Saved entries
= Beginning of Section =
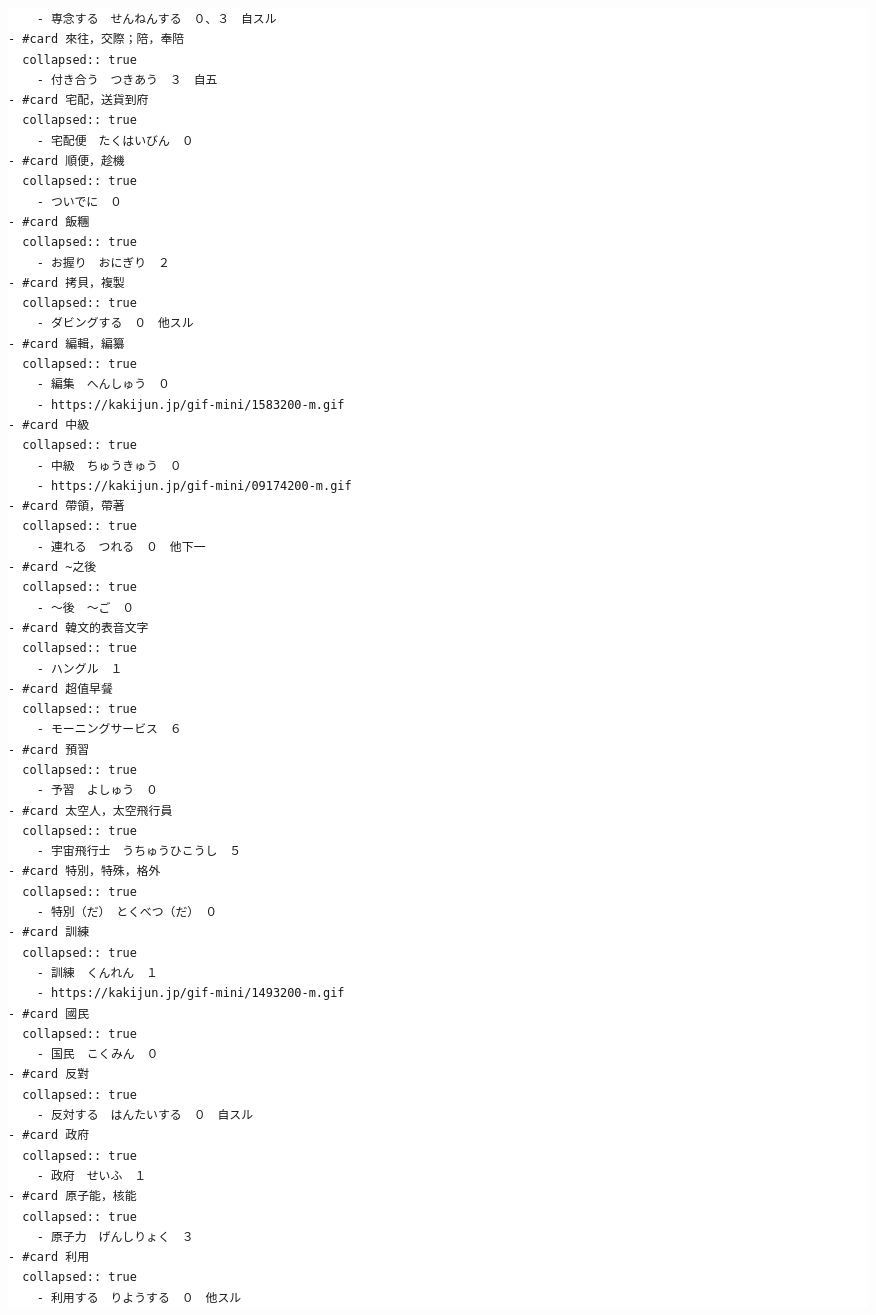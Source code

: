 		- 専念する　せんねんする　０、３　自スル
	- #card 來往，交際；陪，奉陪
	  collapsed:: true
		- 付き合う　つきあう　３　自五
	- #card 宅配，送貨到府
	  collapsed:: true
		- 宅配便　たくはいびん　０
	- #card 順便，趁機
	  collapsed:: true
		- ついでに　０
	- #card 飯糰
	  collapsed:: true
		- お握り　おにぎり　２
	- #card 拷貝，複製
	  collapsed:: true
		- ダビングする　０　他スル
	- #card 編輯，編纂
	  collapsed:: true
		- 編集　へんしゅう　０
		- https://kakijun.jp/gif-mini/1583200-m.gif
	- #card 中級
	  collapsed:: true
		- 中級　ちゅうきゅう　０
		- https://kakijun.jp/gif-mini/09174200-m.gif
	- #card 帶領，帶著
	  collapsed:: true
		- 連れる　つれる　０　他下一
	- #card ~之後
	  collapsed:: true
		- ～後　～ご　０
	- #card 韓文的表音文字
	  collapsed:: true
		- ハングル　１
	- #card 超值早餐
	  collapsed:: true
		- モーニングサービス　６
	- #card 預習
	  collapsed:: true
		- 予習　よしゅう　０
	- #card 太空人，太空飛行員
	  collapsed:: true
		- 宇宙飛行士　うちゅうひこうし　５
	- #card 特別，特殊，格外
	  collapsed:: true
		- 特別（だ）　とくべつ（だ）　０
	- #card 訓練
	  collapsed:: true
		- 訓練　くんれん　１
		- https://kakijun.jp/gif-mini/1493200-m.gif
	- #card 國民
	  collapsed:: true
		- 国民　こくみん　０
	- #card 反對
	  collapsed:: true
		- 反対する　はんたいする　０　自スル
	- #card 政府
	  collapsed:: true
		- 政府　せいふ　１
	- #card 原子能，核能
	  collapsed:: true
		- 原子力　げんしりょく　３
	- #card 利用
	  collapsed:: true
		- 利用する　りようする　０　他スル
= End of Section =
Retype only the stretch of lines above starting at the one with "- #card 編輯，編纂" and stopping at the one with "- #card 韓文的表音文字", exactly as written, with both kept.

	- #card 編輯，編纂
	  collapsed:: true
		- 編集　へんしゅう　０
		- https://kakijun.jp/gif-mini/1583200-m.gif
	- #card 中級
	  collapsed:: true
		- 中級　ちゅうきゅう　０
		- https://kakijun.jp/gif-mini/09174200-m.gif
	- #card 帶領，帶著
	  collapsed:: true
		- 連れる　つれる　０　他下一
	- #card ~之後
	  collapsed:: true
		- ～後　～ご　０
	- #card 韓文的表音文字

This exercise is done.